Gut gelaunt stehen wir in Küsnacht auf dem Perron, etwas früher als sonst. Von weitem sehen wir die S7 aus Rapperswil um die Kurve biegen. Hinter einer Plakatwand suchen wir Schutz vor der gewaltigen Schneewolke, welche der vorbeirasende Zug hinter sich herzieht. Die nachfolgende S6 habe fünf Minuten Verspätung, sagt die Anzeige auf dem Perron. Kein Problem, denken wir und sind beruhigt.
Vom Bahnhof Stadelhofen stapfen wir zum Bellevue und weiter über die Quaibrücke, überqueren den Bürkliplatz und erreichen rechtzeitig die Tonhalle. Hier herrscht freudige Erwartung. Nur der etwas verspätete Beginn erinnert daran, dass draussen der Winter seinen Taktstock schwingt. Drinnen aber dirigiert und regiert Nathalie Stutzmann und lässt das Tonhalle-Orchester mit der Ouvertüre zum «Tannhäuser» von Richard Wagner nach dem verhaltenen Beginn der Blechbläser wie einen Sturm durch den Saal brausen. Danach interpretiert Diana Damrau mit ihrer variationsreichen, die Höhen und Tiefen ausfüllenden Stimme Werke von Reinhold Glière und Henri Duparc. Und nach der Pause dann Tschaikowsky.
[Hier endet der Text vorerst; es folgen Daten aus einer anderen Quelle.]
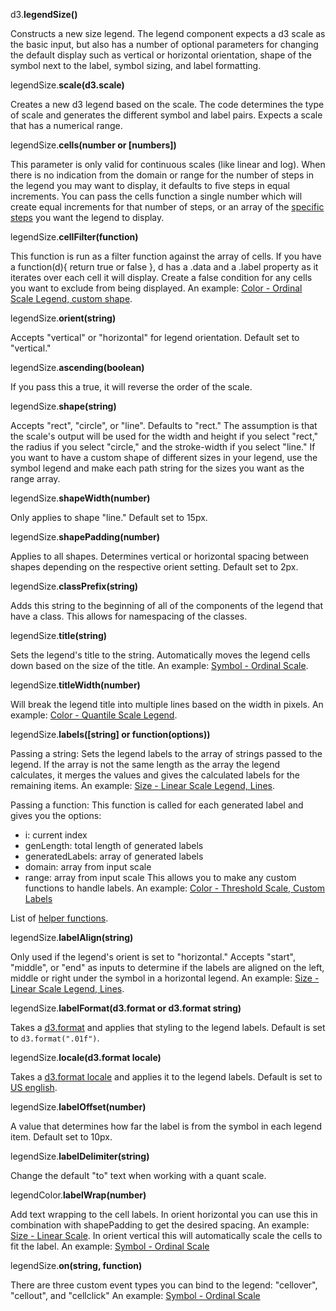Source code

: d3.**legendSize()**

Constructs a new size legend. The legend component expects a d3 scale as the basic input, but also has a number of optional parameters for changing the default display such as vertical or horizontal orientation, shape of the symbol next to the label, symbol sizing, and label formatting.

legendSize.**scale(d3.scale)**

Creates a new d3 legend based on the scale. The code determines the type of scale and generates the different symbol and label pairs. Expects a scale that has a numerical range.

legendSize.**cells(number or [numbers])**

This parameter is only valid for continuous scales (like linear and log). When there is no indication from the domain or range for the number of steps in the legend you may want to display, it defaults to five steps in equal increments. You can pass the cells function a single number which will create equal increments for that number of steps, or an array of the [specific steps](#color-linear-custom) you want the legend to display.

legendSize.**cellFilter(function)**

This function is run as a filter function against the array of cells. If you have a function(d){ return true or false }, d has a .data and a .label property as it iterates over each cell it will display. Create a false condition for any cells you want to exclude from being displayed. An example: [Color - Ordinal Scale Legend, custom shape](#color-ordinal).

legendSize.**orient(string)**

Accepts "vertical" or "horizontal" for legend orientation. Default set to "vertical."

legendSize.**ascending(boolean)**

If you pass this a true, it will reverse the order of the scale.

legendSize.**shape(string)**

Accepts "rect", "circle", or "line". Defaults to "rect." The assumption is that the scale's output will be used for the width and height if you select "rect," the radius if you select "circle," and the stroke-width if you select "line." If you want to have a custom shape of different sizes in your legend, use the symbol legend and make each path string for the sizes you want as the range array.

legendSize.**shapeWidth(number)**

Only applies to shape "line." Default set to 15px.

legendSize.**shapePadding(number)**

Applies to all shapes. Determines vertical or horizontal spacing between shapes depending on the respective orient setting. Default set to 2px.

legendSize.**classPrefix(string)**

Adds this string to the beginning of all of the components of the legend that have a class. This allows for namespacing of the classes.

legendSize.**title(string)**

Sets the legend's title to the string. Automatically moves the legend cells down based on the size of the title. An example: [Symbol - Ordinal Scale](#symbol-ordinal).

legendSize.**titleWidth(number)**

Will break the legend title into multiple lines based on the width in pixels. An example: [Color - Quantile Scale Legend](#color-quant).

legendSize.**labels([string] or function(options))**

Passing a string:
Sets the legend labels to the array of strings passed to the legend. If the array is not the same length as the array the legend calculates, it merges the values and gives the calculated labels for the remaining items. An example: [Size - Linear Scale Legend, Lines](#size-line).

Passing a function:
This function is called for each generated label and gives you the options:
- i: current index
- genLength: total length of generated labels
- generatedLabels: array of generated labels
- domain: array from input scale
- range: array from input scale
This allows you to make any custom functions to handle labels. An example: [Color - Threshold Scale, Custom Labels](#color-threshold)

List of [helper functions](#helpers).


legendSize.**labelAlign(string)**

Only used if the legend's orient is set to "horizontal." Accepts "start", "middle", or "end" as inputs to determine if the labels are aligned on the left, middle or right under the symbol in a horizontal legend. An example: [Size - Linear Scale Legend, Lines](#size-line).

legendSize.**labelFormat(d3.format or d3.format string)**


Takes a [d3.format](https://github.com/mbostock/d3/wiki/Formatting) and applies that styling to the legend labels. Default is set to `d3.format(".01f")`.

legendSize.**locale(d3.format locale)**

Takes a [d3.format locale](https://github.com/d3/d3-format/tree/master/locale) and applies it to the legend labels. Default is set to [US english](https://github.com/d3/d3-format/blob/master/locale/en-US.json).

legendSize.**labelOffset(number)**

A value that determines how far the label is from the symbol in each legend item. Default set to 10px.

legendSize.**labelDelimiter(string)**

Change the default "to" text when working with a quant scale.

legendColor.**labelWrap(number)**

Add text wrapping to the cell labels. In orient horizontal you can use this in combination with shapePadding to get the desired spacing. An example: [Size - Linear Scale](#size-line). In orient vertical this will automatically scale the cells to fit the label. An example: [Symbol - Ordinal Scale](#symbol-ordinal) 

legendSize.**on(string, function)**

There are three custom event types you can bind to the legend: "cellover", "cellout", and "cellclick" An example: [Symbol - Ordinal Scale](#symbol-ordinal)
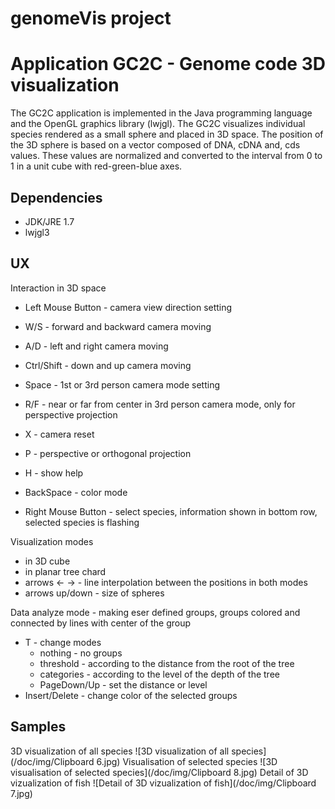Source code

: # genomeVis project
# Application GC2C - Genome code 3D visualization

The GC2C application is implemented in the Java programming language and the OpenGL graphics library (lwjgl). The GC2C visualizes individual species rendered as a small sphere and placed in 3D space. The position of the 3D sphere is based on a vector composed of DNA, cDNA and, cds values. These values are normalized and converted to the interval from 0 to 1 in a unit cube with red-green-blue axes.

## Dependencies
* JDK/JRE 1.7
* lwjgl3

## UX
Interaction in 3D space
* Left Mouse Button - camera view direction setting
* W/S - forward and backward camera moving
* A/D - left and right camera moving
* Ctrl/Shift - down and up camera moving
* Space - 1st or 3rd person camera mode setting
* R/F - near or far from center in 3rd person camera mode, only for perspective projection

* X - camera reset
* P - perspective or orthogonal projection
* H - show help
* BackSpace - color mode

* Right Mouse Button - select species, information shown in bottom row, selected species is flashing

Visualization modes
* in 3D cube
* in planar tree chard
* arrows <-  ->  - line interpolation between the positions in both modes
* arrows up/down - size of spheres

Data analyze mode - making eser defined groups, groups colored and connected by lines with center of the group
* T  - change modes
  * nothing - no groups
  * threshold - according to the distance from the root of the tree
  * categories - according  to the level of the depth of the tree
  * PageDown/Up - set the distance or level
* Insert/Delete - change color of the selected groups

## Samples
3D visualization of all species
![3D visualization of all species](/doc/img/Clipboard 6.jpg)
Visualisation of selected species
![3D visualisation of selected species](/doc/img/Clipboard 8.jpg)
Detail of 3D vizualization of fish
![Detail of 3D vizualization of fish](/doc/img/Clipboard 7.jpg)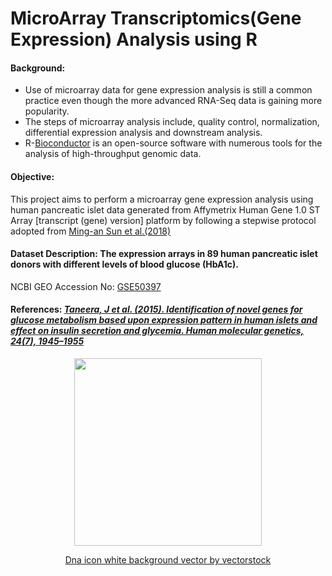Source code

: #  MicroArray Transcriptomics(Gene Expression) Analysis using R

#### Background:
- Use of microarray data for gene expression analysis is still a common practice even though the more advanced RNA-Seq data is gaining more popularity.
- The steps of microarray analysis include, quality control, normalization, differential expression analysis and downstream analysis.
- R-[Bioconductor](https://www.bioconductor.org/) is an open-source software with numerous tools for the analysis of high-throughput genomic data.

#### Objective:
This project aims to perform a microarray gene expression analysis using human pancreatic islet data generated from Affymetrix Human Gene 1.0 ST Array [transcript (gene) version] platform by following a stepwise protocol adopted from [Ming-an Sun et al.(2018)](https://pubmed.ncbi.nlm.nih.gov/29508287/)

#### Dataset Description: The expression arrays in 89 human pancreatic islet donors with different levels of blood glucose (HbA1c).
NCBI GEO Accession No: [GSE50397](https://www.ncbi.nlm.nih.gov/geo/query/acc.cgi?acc=GSE50397) 

#### References: *[Taneera, J et al. (2015). Identification of novel genes for glucose metabolism based upon expression pattern in human islets and effect on insulin secretion and glycemia. Human molecular genetics, 24(7), 1945–1955](https://doi.org/10.1093/hmg/ddu610)*

<p align="center">
  <img width="300" height="300" src="https://cdn2.vectorstock.com/i/thumb-large/42/21/dna-icon-white-background-vector-36784221.jpg">
</p>

<p align="center">
<a href="https://www.vectorstock.com/royalty-free-vector/dna-icon-white-background-vector-36784221">Dna icon white background vector by vectorstock</a></p>
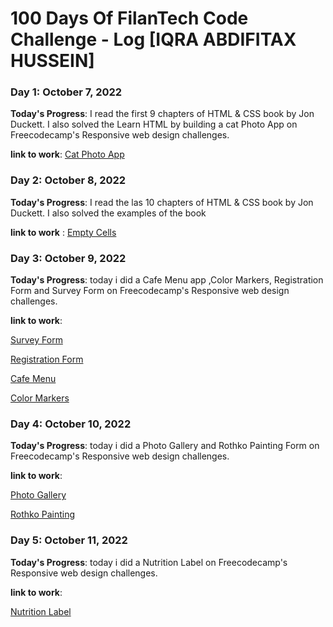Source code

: # 100 Days Of FilanTech Code Challenge - Log [IQRA ABDIFITAX HUSSEIN]

### Day 1: October 7, 2022

**Today's Progress**: I read the first 9 chapters of HTML & CSS book by Jon Duckett. I also solved the Learn HTML by building a cat Photo App on Freecodecamp's Responsive web design challenges.

**link to work**: [Cat Photo App](https://github.com/IQRA-ABDI/100DaysOfFilanTechCode/tree/main/HTML_CSS)

### Day 2: October 8, 2022

**Today's Progress**: I read the las 10 chapters of HTML & CSS book by Jon Duckett. I also solved the examples of the book

**link to work** : 
[Empty Cells](https://github.com/IQRA-ABDI/100DaysOfFilanTechCode/tree/main/HTML_CSS)

### Day 3: October 9, 2022

**Today's Progress**: today i did a Cafe Menu app ,Color Markers, Registration Form and Survey Form on Freecodecamp's Responsive web design challenges.

**link to work**:

[Survey Form](https://github.com/IQRA-ABDI/100DaysOfFilanTechCode/blob/main/HTML_CSS/Survey_Form.html)

[Registration Form](https://github.com/IQRA-ABDI/100DaysOfFilanTechCode/blob/main/HTML_CSS/Registration_Form.html)

[Cafe Menu](https://github.com/IQRA-ABDI/100DaysOfFilanTechCode/blob/main/HTML_CSS/Cafe.Menu.html)

[Color Markers](https://github.com/IQRA-ABDI/100DaysOfFilanTechCode/blob/main/HTML_CSS/Color_Markers.html)

### Day 4: October 10, 2022

**Today's Progress**: today i did a Photo Gallery  and Rothko Painting Form on Freecodecamp's Responsive web design challenges.

**link to work**: 

[Photo Gallery](https://github.com/IQRA-ABDI/100DaysOfFilanTechCode/blob/main/HTML_CSS/PhotoGallery)

[Rothko Painting](https://github.com/IQRA-ABDI/100DaysOfFilanTechCode/blob/main/HTML_CSS/RothkoPainting)


### Day 5: October 11, 2022

**Today's Progress**: today i did a Nutrition Label on Freecodecamp's Responsive web design challenges.

**link to work**: 

[Nutrition Label](https://github.com/IQRA-ABDI/100DaysOfFilanTechCode/blob/main/HTML_CSS/NutritionLabel.html)



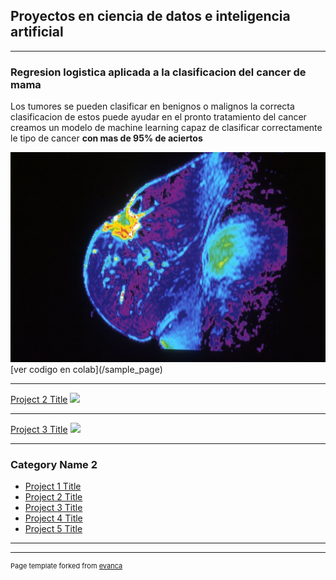## Proyectos en ciencia de datos e inteligencia artificial

---
### Regresion logistica aplicada a la clasificacion del cancer de mama
Los tumores se pueden clasificar en benignos o malignos la correcta clasificacion de estos puede ayudar en el pronto tratamiento del cancer creamos un modelo de machine learning capaz de clasificar correctamente  le tipo de cancer **con mas de 95% de aciertos**

<img src="images/nci-vol-2706-150-fmri-del-pecho.jpg?raw=true"/>
[ver codigo en colab](/sample_page)


---
[Project 2 Title](/pdf/sample_presentation.pdf)
<img src="images/dummy_thumbnail.jpg?raw=true"/>

---
[Project 3 Title](http://example.com/)
<img src="images/dummy_thumbnail.jpg?raw=true"/>

---

### Category Name 2

- [Project 1 Title](http://example.com/)
- [Project 2 Title](http://example.com/)
- [Project 3 Title](http://example.com/)
- [Project 4 Title](http://example.com/)
- [Project 5 Title](http://example.com/)

---




---
<p style="font-size:11px">Page template forked from <a href="https://github.com/evanca/quick-portfolio">evanca</a></p>
<!-- Remove above link if you don't want to attibute -->
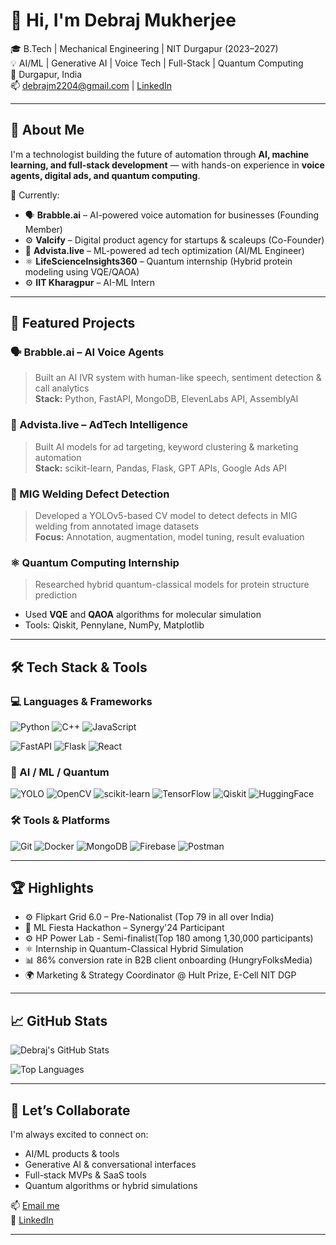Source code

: # 👋 Hi, I'm Debraj Mukherjee

🎓 B.Tech | Mechanical Engineering | NIT Durgapur (2023–2027)  
💡 AI/ML | Generative AI | Voice Tech | Full-Stack | Quantum Computing  
📍 Durgapur, India  
📫 [debrajm2204@gmail.com](mailto:debrajm2204@gmail.com) | [LinkedIn](https://www.linkedin.com/in/debrajm)

---

## 🧠 About Me

I'm a technologist building the future of automation through **AI, machine learning, and full-stack development** — with hands-on experience in **voice agents, digital ads, and quantum computing**.

🚀 Currently:
- 🗣️ **Brabble.ai** – AI-powered voice automation for businesses (Founding Member)
- ⚙️ **Valcify** – Digital product agency for startups & scaleups (Co-Founder)
- 🤖 **Advista.live** – ML-powered ad tech optimization (AI/ML Engineer)
- ⚛️ **LifeScienceInsights360** – Quantum internship (Hybrid protein modeling using VQE/QAOA)
- ⚙️ **IIT Kharagpur** – AI-ML Intern 
---

## 🧪 Featured Projects

### 🗣️ Brabble.ai – AI Voice Agents  
> Built an AI IVR system with human-like speech, sentiment detection & call analytics  
**Stack:** Python, FastAPI, MongoDB, ElevenLabs API, AssemblyAI  

### 🎯 Advista.live – AdTech Intelligence  
> Built AI models for ad targeting, keyword clustering & marketing automation  
**Stack:** scikit-learn, Pandas, Flask, GPT APIs, Google Ads API  

### 🔧 MIG Welding Defect Detection  
> Developed a YOLOv5-based CV model to detect defects in MIG welding from annotated image datasets  
**Focus:** Annotation, augmentation, model tuning, result evaluation  

### ⚛️ Quantum Computing Internship  
> Researched hybrid quantum-classical models for protein structure prediction  
- Used **VQE** and **QAOA** algorithms for molecular simulation  
- Tools: Qiskit, Pennylane, NumPy, Matplotlib  

---

## 🛠 Tech Stack & Tools

### 💻 Languages & Frameworks

![Python](https://img.shields.io/badge/Python-3670A0?style=for-the-badge&logo=python&logoColor=white)
![C++](https://img.shields.io/badge/C++-00599C?style=for-the-badge&logo=c%2b%2b&logoColor=white)
![JavaScript](https://img.shields.io/badge/JavaScript-F7DF1E?style=for-the-badge&logo=javascript&logoColor=black)

![FastAPI](https://img.shields.io/badge/FastAPI-009688?style=for-the-badge&logo=fastapi&logoColor=white)
![Flask](https://img.shields.io/badge/Flask-000000?style=for-the-badge&logo=flask&logoColor=white)
![React](https://img.shields.io/badge/React-20232A?style=for-the-badge&logo=react&logoColor=61DAFB)

### 🤖 AI / ML / Quantum

![YOLO](https://img.shields.io/badge/YOLOv5-FF4081?style=for-the-badge&logo=openCV&logoColor=white)
![OpenCV](https://img.shields.io/badge/OpenCV-5C3EE8?style=for-the-badge&logo=opencv&logoColor=white)
![scikit-learn](https://img.shields.io/badge/Scikit--learn-F7931E?style=for-the-badge&logo=scikit-learn&logoColor=white)
![TensorFlow](https://img.shields.io/badge/TensorFlow-FF6F00?style=for-the-badge&logo=TensorFlow&logoColor=white)
![Qiskit](https://img.shields.io/badge/Qiskit-6929C4?style=for-the-badge&logo=IBM&logoColor=white)
![HuggingFace](https://img.shields.io/badge/HuggingFace-FFD21F?style=for-the-badge&logo=huggingface&logoColor=black)

### 🛠️ Tools & Platforms

![Git](https://img.shields.io/badge/Git-F05032?style=for-the-badge&logo=git&logoColor=white)
![Docker](https://img.shields.io/badge/Docker-2496ED?style=for-the-badge&logo=docker&logoColor=white)
![MongoDB](https://img.shields.io/badge/MongoDB-47A248?style=for-the-badge&logo=mongodb&logoColor=white)
![Firebase](https://img.shields.io/badge/Firebase-FFCA28?style=for-the-badge&logo=firebase&logoColor=black)
![Postman](https://img.shields.io/badge/Postman-FF6C37?style=for-the-badge&logo=postman&logoColor=white)

---

## 🏆 Highlights

- ⚙️ Flipkart Grid 6.0 – Pre-Nationalist (Top 79 in all over India)  
- 🧠 ML Fiesta Hackathon – Synergy'24 Participant
- ⚙️ HP Power Lab - Semi-finalist(Top 180 among 1,30,000 participants)
- ⚛️ Internship in Quantum-Classical Hybrid Simulation  
- 📊 86% conversion rate in B2B client onboarding (HungryFolksMedia)  
- 🌍 Marketing & Strategy Coordinator @ Hult Prize, E-Cell NIT DGP  

---
## 📈 GitHub Stats

![Debraj's GitHub Stats](https://github-readme-stats.vercel.app/api?username=debraj-m&show_icons=true&theme=react&hide_border=true&cache_seconds=1800)

![Top Languages](https://github-readme-stats.vercel.app/api/top-langs/?username=debraj-m&layout=compact&theme=react&hide_border=true)


---

## 🤝 Let’s Collaborate

I'm always excited to connect on:
- AI/ML products & tools
- Generative AI & conversational interfaces
- Full-stack MVPs & SaaS tools
- Quantum algorithms or hybrid simulations

📫 [Email me](mailto:debrajm2204@gmail.com)  
🔗 [LinkedIn](https://www.linkedin.com/in/debrajm)

---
Kurz vor zehn stehen wir wieder draussen. Der Schnee hat die Welt nun definitiv im Griff. Autos schleichen über den General-Guisan-Quai, Trams fahren noch, wenn auch auf unüblichen Routen, und wir Optimisten hoffen, am Bellevue den nächsten Bus nach Küsnacht zu erreichen. An der Haltestelle herrscht Hektik. Neuankömmlinge gesellen sich, erfreut darüber, den Bus nicht verpasst zu haben, zur Gruppe; andere – sie haben offenbar schon länger gewartet – machen sich kopfschüttelnd mit unbekanntem Ziel davon. Der Fahrplan auf meinem Handy spricht von Verspätungen oder einzelnen Ausfällen. Das ist uns zu unsicher, also gehen wir weiter zum Bahnhof Stadelhofen. (Später vernehmen wir, dass der Busbetrieb nach Zollikon und Küsnacht seinen Betrieb schon seit Stunden ganz eingestellt hatte.)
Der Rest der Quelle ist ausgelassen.